··· INPUT DATA ···
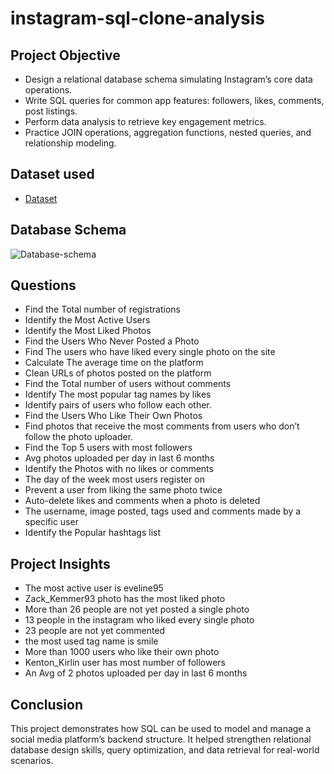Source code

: # instagram-sql-clone-analysis
## Project Objective
- Design a relational database schema simulating Instagram’s core data operations.
- Write SQL queries for common app features: followers, likes, comments, post listings.
- Perform data analysis to retrieve key engagement metrics.
- Practice JOIN operations, aggregation functions, nested queries, and relationship modeling.

## Dataset used
- <a href="https://github.com/puvvaditeja/instagram-sql-clone/blob/main/ig_clone_dataset.sql">Dataset</a>

## Database Schema
![Database-schema](https://github.com/user-attachments/assets/7ca7bb29-84dc-44e0-87ae-1df9c6de4579)

## Questions
- Find the Total number of registrations
- Identify the Most Active Users
- Identify the Most Liked Photos
- Find the Users Who Never Posted a Photo
- Find The users who have liked every single photo on the site
- Calculate The average time on the platform
- Clean URLs of photos posted on the platform
- Find the Total number of users without comments
- Identify The most popular tag names by likes
- Identify pairs of users who follow each other.
- Find the Users Who Like Their Own Photos
- Find photos that receive the most comments from users who don’t follow the photo uploader.
- Find the Top 5 users with most followers
- Avg photos uploaded per day in last 6 months
- Identify the Photos with no likes or comments
- The day of the week most users register on
- Prevent a user from liking the same photo twice
- Auto-delete likes and comments when a photo is deleted
- The username, image posted, tags used and comments made by a specific user
- Identify the Popular hashtags list
  
## Project Insights
- The most active user is eveline95
- Zack_Kemmer93 photo has the most liked photo
- More than 26 people are not yet posted a single photo
- 13 people in the instagram who liked every single photo
- 23 people are not yet commented
- the most used tag name is smile
- More than 1000 users who like their own photo
- Kenton_Kirlin user has most number of followers
- An Avg of 2 photos uploaded per day in last 6 months

## Conclusion
This project demonstrates how SQL can be used to model and manage a social media platform’s backend structure. It helped strengthen relational database design skills, query optimization, and data retrieval for real-world scenarios.

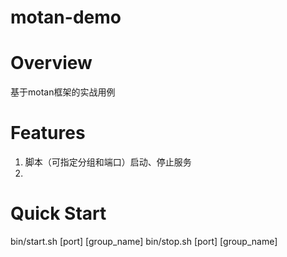 # motan-demo

# Overview
基于motan框架的实战用例

# Features
1. 脚本（可指定分组和端口）启动、停止服务
2. 

# Quick Start

bin/start.sh [port] [group_name]
bin/stop.sh [port] [group_name]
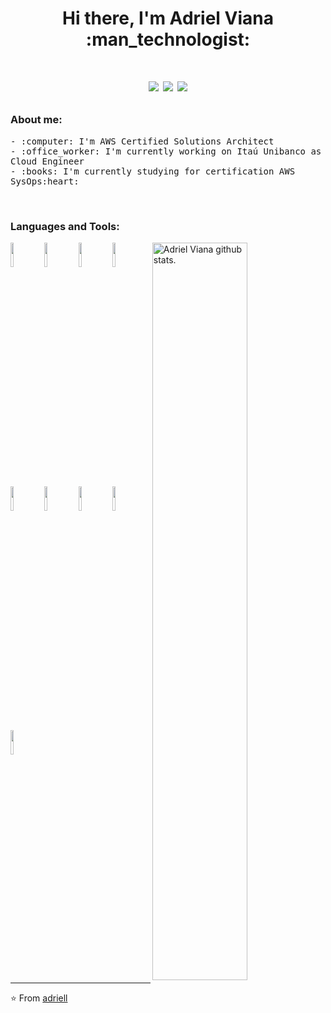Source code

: <h1 align="center"> Hi there, I'm Adriel Viana :man_technologist: <h1>
<p align="center">
    <a href="mailto:adriell.ads@gmail.com" style="text-decoration: none">
        <img src="https://img.shields.io/badge/-Gmail-c14438?style=flat-square&logo=Gmail&logoColor=white">
    </a>
    <a href="https://www.linkedin.com/in/adriellucas/" style="text-decoration: none">
        <img src="https://img.shields.io/badge/-LinkedIn-blue?style=flat-square&logo=Linkedin&logoColor=white">
    </a>
    <a href="https://twitter.com/adriel_ads" style="text-decoration: none">
        <img src="https://img.shields.io/badge/-Twitter-1ca0f1?style=flat-square&labelColor=1ca0f1&logo=twitter&logoColor=white">
    </a>
</p>

### About me:

<p align="left">
          <samp>
              - :computer: I'm AWS Certified Solutions Architect  <br />
              - :office_worker: I'm currently working on Itaú Unibanco as Cloud Engineer <br />
              - :books: I'm currently studying for certification AWS SysOps:heart: <br />
          </samp>
</p>

<br />

### Languages and Tools:

<span>
    <img align="right" width="55%" alt="Adriel Viana github stats." src="https://github-readme-stats.vercel.app/api?username=adriell&show_icons=true&theme=dracula&count_private=true" />
</span>

<span>
    <img width="10%" src="https://www.vectorlogo.zone/logos/terraformio/terraformio-ar21.svg"> 
    <img width="10%" src="https://www.vectorlogo.zone/logos/puppet/puppet-ar21.svg"> 
    <img width="10%" src="https://www.vectorlogo.zone/logos/ansible/ansible-ar21.svg"> 
    <img width="10%" src="https://www.vectorlogo.zone/logos/docker/docker-ar21.svg">
    <img width="10%" src="https://www.vectorlogo.zone/logos/python/python-ar21.svg">
    <img width="10%" src="https://www.vectorlogo.zone/logos/ruby-lang/ruby-lang-ar21.svg">
    <img width="10%" src="https://www.vectorlogo.zone/logos/gnu_bash/gnu_bash-ar21.svg">
    <img width="10%" src="https://www.vectorlogo.zone/logos/zabbix/zabbix-ar21.svg">
    <img width="10%" src="https://www.vectorlogo.zone/logos/prometheusio/prometheusio-ar21.svg">
</span>

---
⭐️ From [adriell](https://github.com/adriell)
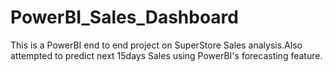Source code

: # PowerBI_Sales_Dashboard
This is a PowerBI end to end project on SuperStore Sales analysis.Also attempted to predict next 15days Sales using PowerBI's forecasting feature.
···
** TASK INSTRUCTIONS **
What this calls for is the material above set down exactly, pictures excluded.

** TASK ANSWER **
Source code

: # instagram-sql-clone-analysis
## Project Objective
- Design a relational database schema simulating Instagram’s core data operations.
- Write SQL queries for common app features: followers, likes, comments, post listings.
- Perform data analysis to retrieve key engagement metrics.
- Practice JOIN operations, aggregation functions, nested queries, and relationship modeling.

## Dataset used
- <a href="https://github.com/puvvaditeja/instagram-sql-clone/blob/main/ig_clone_dataset.sql">Dataset</a>

## Database Schema
![Database-schema](https://github.com/user-attachments/assets/7ca7bb29-84dc-44e0-87ae-1df9c6de4579)

## Questions
- Find the Total number of registrations
- Identify the Most Active Users
- Identify the Most Liked Photos
- Find the Users Who Never Posted a Photo
- Find The users who have liked every single photo on the site
- Calculate The average time on the platform
- Clean URLs of photos posted on the platform
- Find the Total number of users without comments
- Identify The most popular tag names by likes
- Identify pairs of users who follow each other.
- Find the Users Who Like Their Own Photos
- Find photos that receive the most comments from users who don’t follow the photo uploader.
- Find the Top 5 users with most followers
- Avg photos uploaded per day in last 6 months
- Identify the Photos with no likes or comments
- The day of the week most users register on
- Prevent a user from liking the same photo twice
- Auto-delete likes and comments when a photo is deleted
- The username, image posted, tags used and comments made by a specific user
- Identify the Popular hashtags list
  
## Project Insights
- The most active user is eveline95
- Zack_Kemmer93 photo has the most liked photo
- More than 26 people are not yet posted a single photo
- 13 people in the instagram who liked every single photo
- 23 people are not yet commented
- the most used tag name is smile
- More than 1000 users who like their own photo
- Kenton_Kirlin user has most number of followers
- An Avg of 2 photos uploaded per day in last 6 months

## Conclusion
This project demonstrates how SQL can be used to model and manage a social media platform’s backend structure. It helped strengthen relational database design skills, query optimization, and data retrieval for real-world scenarios.

 # motan-demo

# Overview
基于motan框架的实战用例

# Features
1. 脚本（可指定分组和端口）启动、停止服务
2. 

# Quick Start

bin/start.sh [port] [group_name]
bin/stop.sh [port] [group_name]
Source code

: <h1 align="center"> Hi there, I'm Adriel Viana :man_technologist: <h1>
<p align="center">
    <a href="mailto:adriell.ads@gmail.com" style="text-decoration: none">
        <img src="https://img.shields.io/badge/-Gmail-c14438?style=flat-square&logo=Gmail&logoColor=white">
    </a>
    <a href="https://www.linkedin.com/in/adriellucas/" style="text-decoration: none">
        <img src="https://img.shields.io/badge/-LinkedIn-blue?style=flat-square&logo=Linkedin&logoColor=white">
    </a>
    <a href="https://twitter.com/adriel_ads" style="text-decoration: none">
        <img src="https://img.shields.io/badge/-Twitter-1ca0f1?style=flat-square&labelColor=1ca0f1&logo=twitter&logoColor=white">
    </a>
</p>

### About me:

<p align="left">
          <samp>
              - :computer: I'm AWS Certified Solutions Architect  <br />
              - :office_worker: I'm currently working on Itaú Unibanco as Cloud Engineer <br />
              - :books: I'm currently studying for certification AWS SysOps:heart: <br />
          </samp>
</p>

<br />

### Languages and Tools:

<span>
    <img align="right" width="55%" alt="Adriel Viana github stats." src="https://github-readme-stats.vercel.app/api?username=adriell&show_icons=true&theme=dracula&count_private=true" />
</span>

<span>
    <img width="10%" src="https://www.vectorlogo.zone/logos/terraformio/terraformio-ar21.svg"> 
    <img width="10%" src="https://www.vectorlogo.zone/logos/puppet/puppet-ar21.svg"> 
    <img width="10%" src="https://www.vectorlogo.zone/logos/ansible/ansible-ar21.svg"> 
    <img width="10%" src="https://www.vectorlogo.zone/logos/docker/docker-ar21.svg">
    <img width="10%" src="https://www.vectorlogo.zone/logos/python/python-ar21.svg">
    <img width="10%" src="https://www.vectorlogo.zone/logos/ruby-lang/ruby-lang-ar21.svg">
    <img width="10%" src="https://www.vectorlogo.zone/logos/gnu_bash/gnu_bash-ar21.svg">
    <img width="10%" src="https://www.vectorlogo.zone/logos/zabbix/zabbix-ar21.svg">
    <img width="10%" src="https://www.vectorlogo.zone/logos/prometheusio/prometheusio-ar21.svg">
</span>

---
⭐️ From [adriell](https://github.com/adriell)
Source code

: # PowerBI_Sales_Dashboard
This is a PowerBI end to end project on SuperStore Sales analysis.Also attempted to predict next 15days Sales using PowerBI's forecasting feature.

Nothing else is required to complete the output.